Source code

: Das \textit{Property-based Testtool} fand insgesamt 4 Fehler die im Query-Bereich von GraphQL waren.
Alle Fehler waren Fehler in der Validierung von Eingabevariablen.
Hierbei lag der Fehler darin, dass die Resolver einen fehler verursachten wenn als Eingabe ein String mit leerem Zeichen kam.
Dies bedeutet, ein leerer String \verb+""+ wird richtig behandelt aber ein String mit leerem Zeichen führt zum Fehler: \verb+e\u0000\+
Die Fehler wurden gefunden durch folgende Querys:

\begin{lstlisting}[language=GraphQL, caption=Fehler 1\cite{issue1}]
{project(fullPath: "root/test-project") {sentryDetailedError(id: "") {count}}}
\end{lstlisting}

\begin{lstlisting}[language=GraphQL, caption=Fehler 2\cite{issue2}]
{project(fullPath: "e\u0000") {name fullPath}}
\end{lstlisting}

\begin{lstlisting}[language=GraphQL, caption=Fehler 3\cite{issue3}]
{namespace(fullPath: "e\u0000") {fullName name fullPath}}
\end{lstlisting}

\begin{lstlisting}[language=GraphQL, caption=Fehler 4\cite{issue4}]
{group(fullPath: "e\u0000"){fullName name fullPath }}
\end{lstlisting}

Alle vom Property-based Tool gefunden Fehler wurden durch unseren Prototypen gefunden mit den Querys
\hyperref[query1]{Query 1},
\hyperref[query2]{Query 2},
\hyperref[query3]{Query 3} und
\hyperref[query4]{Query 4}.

----------------

Please set down the entire material above exactly as presented.

Source code

: Das \textit{Property-based Testtool} fand insgesamt 4 Fehler die im Query-Bereich von GraphQL waren.
Alle Fehler waren Fehler in der Validierung von Eingabevariablen.
Hierbei lag der Fehler darin, dass die Resolver einen fehler verursachten wenn als Eingabe ein String mit leerem Zeichen kam.
Dies bedeutet, ein leerer String \verb+""+ wird richtig behandelt aber ein String mit leerem Zeichen führt zum Fehler: \verb+e\u0000\+
Die Fehler wurden gefunden durch folgende Querys:

\begin{lstlisting}[language=GraphQL, caption=Fehler 1\cite{issue1}]
{project(fullPath: "root/test-project") {sentryDetailedError(id: "") {count}}}
\end{lstlisting}

\begin{lstlisting}[language=GraphQL, caption=Fehler 2\cite{issue2}]
{project(fullPath: "e\u0000") {name fullPath}}
\end{lstlisting}

\begin{lstlisting}[language=GraphQL, caption=Fehler 3\cite{issue3}]
{namespace(fullPath: "e\u0000") {fullName name fullPath}}
\end{lstlisting}

\begin{lstlisting}[language=GraphQL, caption=Fehler 4\cite{issue4}]
{group(fullPath: "e\u0000"){fullName name fullPath }}
\end{lstlisting}

Alle vom Property-based Tool gefunden Fehler wurden durch unseren Prototypen gefunden mit den Querys
\hyperref[query1]{Query 1},
\hyperref[query2]{Query 2},
\hyperref[query3]{Query 3} und
\hyperref[query4]{Query 4}.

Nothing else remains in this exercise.